How to config tlt-train to save the best performed model


I am running the detectnet_v2 example notebook come with the tlt toolkit container tlt-streamanalytics:v2.0_py3. I found at the end of the training, the model in the last epoch is saved in the experiment_dir_unpruned/weights/resnet18_detector.tlt. Is there amy way to config the tlt-train to save the model with the best mAP?


If you want to check every epochs’ mAP, set as below.

evaluation_config {
validation_period_during_training: 1
first_validation_epoch: 1

Then you will find all the mAP result for each tlt model.
All the tlt model is saved in experiment_dir_unpruned/

For how to check which tlt model belongs to nth epoch, refer to

Hi, thanks for your reply. Wish the tool can picks the best mAP model and save as experiment_dir_unpruned/weights/resnet18_detector.tlt. Right now I have go through the long output and do that manually.

In the spec, there is one setting as below.

checkpoint_interval: 10

TLT will save a tlt model every 10 epochs.

If you change to

checkpoint_interval: 1

TLT will save a tlt model every epoch.

BTW, after training done, you can also run tlt-evaluate to check the mAP of each tlt models.

import os
import glob

trained_model = glob.glob(“your_result_folder/model*.tlt”)
trained_model = sorted(trained_model, key=lambda x: int(x.rsplit("-")[1].rstrip(".tlt")))

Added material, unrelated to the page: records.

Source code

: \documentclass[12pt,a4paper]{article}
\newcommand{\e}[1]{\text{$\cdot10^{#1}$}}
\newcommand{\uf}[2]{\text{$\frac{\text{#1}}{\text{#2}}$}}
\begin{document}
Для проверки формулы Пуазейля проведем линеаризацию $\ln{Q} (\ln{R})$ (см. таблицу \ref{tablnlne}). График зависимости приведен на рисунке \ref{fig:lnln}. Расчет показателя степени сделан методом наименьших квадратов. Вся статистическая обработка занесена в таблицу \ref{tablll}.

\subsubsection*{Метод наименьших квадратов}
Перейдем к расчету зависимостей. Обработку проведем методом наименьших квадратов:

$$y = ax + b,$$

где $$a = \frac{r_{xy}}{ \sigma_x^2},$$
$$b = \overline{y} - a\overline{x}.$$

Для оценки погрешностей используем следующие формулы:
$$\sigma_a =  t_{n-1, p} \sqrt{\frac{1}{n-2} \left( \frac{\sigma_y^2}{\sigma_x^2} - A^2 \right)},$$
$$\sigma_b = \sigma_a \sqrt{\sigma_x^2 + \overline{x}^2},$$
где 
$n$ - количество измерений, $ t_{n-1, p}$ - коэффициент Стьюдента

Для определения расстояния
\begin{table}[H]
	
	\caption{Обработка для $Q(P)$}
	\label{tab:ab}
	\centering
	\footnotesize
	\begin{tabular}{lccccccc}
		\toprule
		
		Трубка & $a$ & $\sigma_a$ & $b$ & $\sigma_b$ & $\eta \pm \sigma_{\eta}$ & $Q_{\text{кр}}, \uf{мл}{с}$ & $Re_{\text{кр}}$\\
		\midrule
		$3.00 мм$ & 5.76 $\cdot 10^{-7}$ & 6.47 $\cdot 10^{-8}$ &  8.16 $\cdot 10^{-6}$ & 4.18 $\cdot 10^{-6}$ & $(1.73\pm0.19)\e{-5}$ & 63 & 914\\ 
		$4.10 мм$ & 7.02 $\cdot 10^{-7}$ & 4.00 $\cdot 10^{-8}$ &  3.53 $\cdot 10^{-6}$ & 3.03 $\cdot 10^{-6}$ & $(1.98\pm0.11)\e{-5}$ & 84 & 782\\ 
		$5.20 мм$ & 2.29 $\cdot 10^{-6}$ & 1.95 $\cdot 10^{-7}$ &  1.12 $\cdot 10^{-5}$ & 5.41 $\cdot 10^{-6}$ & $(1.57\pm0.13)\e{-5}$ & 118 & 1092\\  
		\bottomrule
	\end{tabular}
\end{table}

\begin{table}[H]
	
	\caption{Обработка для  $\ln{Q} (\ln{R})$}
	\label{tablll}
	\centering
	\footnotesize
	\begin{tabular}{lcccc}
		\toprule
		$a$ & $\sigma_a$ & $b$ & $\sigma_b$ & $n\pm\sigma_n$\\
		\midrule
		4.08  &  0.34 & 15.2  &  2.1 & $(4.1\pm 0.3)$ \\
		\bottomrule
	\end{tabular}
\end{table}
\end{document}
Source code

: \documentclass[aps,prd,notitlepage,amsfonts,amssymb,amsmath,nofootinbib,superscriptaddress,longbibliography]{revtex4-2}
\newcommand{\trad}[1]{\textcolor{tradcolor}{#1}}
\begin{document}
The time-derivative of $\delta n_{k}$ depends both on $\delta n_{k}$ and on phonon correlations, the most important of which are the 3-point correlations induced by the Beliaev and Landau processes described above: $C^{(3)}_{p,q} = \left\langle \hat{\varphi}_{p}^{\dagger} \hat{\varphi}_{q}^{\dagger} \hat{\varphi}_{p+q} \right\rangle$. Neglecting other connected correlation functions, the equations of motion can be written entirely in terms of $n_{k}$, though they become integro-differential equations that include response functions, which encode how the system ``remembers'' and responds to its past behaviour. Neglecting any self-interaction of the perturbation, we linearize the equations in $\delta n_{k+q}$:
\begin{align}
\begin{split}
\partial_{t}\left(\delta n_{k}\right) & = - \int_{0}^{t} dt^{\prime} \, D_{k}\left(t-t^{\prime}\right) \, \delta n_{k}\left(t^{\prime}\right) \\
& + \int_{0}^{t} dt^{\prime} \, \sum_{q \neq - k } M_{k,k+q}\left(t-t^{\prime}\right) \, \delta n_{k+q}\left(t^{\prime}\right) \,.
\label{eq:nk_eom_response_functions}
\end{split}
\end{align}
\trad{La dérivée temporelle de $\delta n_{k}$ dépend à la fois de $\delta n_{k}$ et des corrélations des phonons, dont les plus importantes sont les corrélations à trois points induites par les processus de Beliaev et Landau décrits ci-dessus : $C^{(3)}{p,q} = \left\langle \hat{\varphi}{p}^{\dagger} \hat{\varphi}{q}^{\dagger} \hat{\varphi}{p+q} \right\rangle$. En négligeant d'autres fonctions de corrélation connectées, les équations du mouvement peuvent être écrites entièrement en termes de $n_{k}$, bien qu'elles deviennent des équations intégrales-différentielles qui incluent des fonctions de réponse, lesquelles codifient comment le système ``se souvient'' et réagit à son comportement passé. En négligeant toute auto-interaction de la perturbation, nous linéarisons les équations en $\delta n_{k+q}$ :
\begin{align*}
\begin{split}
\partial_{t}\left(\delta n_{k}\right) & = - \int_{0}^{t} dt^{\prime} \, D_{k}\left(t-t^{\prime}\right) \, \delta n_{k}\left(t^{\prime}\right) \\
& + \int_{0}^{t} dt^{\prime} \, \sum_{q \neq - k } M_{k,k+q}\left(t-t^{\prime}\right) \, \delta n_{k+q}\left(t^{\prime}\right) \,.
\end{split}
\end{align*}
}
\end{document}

for epoch, checkpoint in enumerate(trained_model):

    print("epoch: {}, checkpoint: {}".format(epoch, checkpoint))
    os.system("tlt-evaluate detectnet_v2  -e your_spec.txt -m %s -k your_ngc_key" %(checkpoint))
1 Like

Hi Morganh,

Thanks for your reply. It seems to be an good alternative to pick the best performed model than the manual process. It works in a python shell but execute the os.system(tlt-evaluate…) command in the notebook does not generate any message (only zero returned). Do you know why?


Okay, I reply myself:
In the jupyter notebook, use the following instead:

Good. Thanks for the info.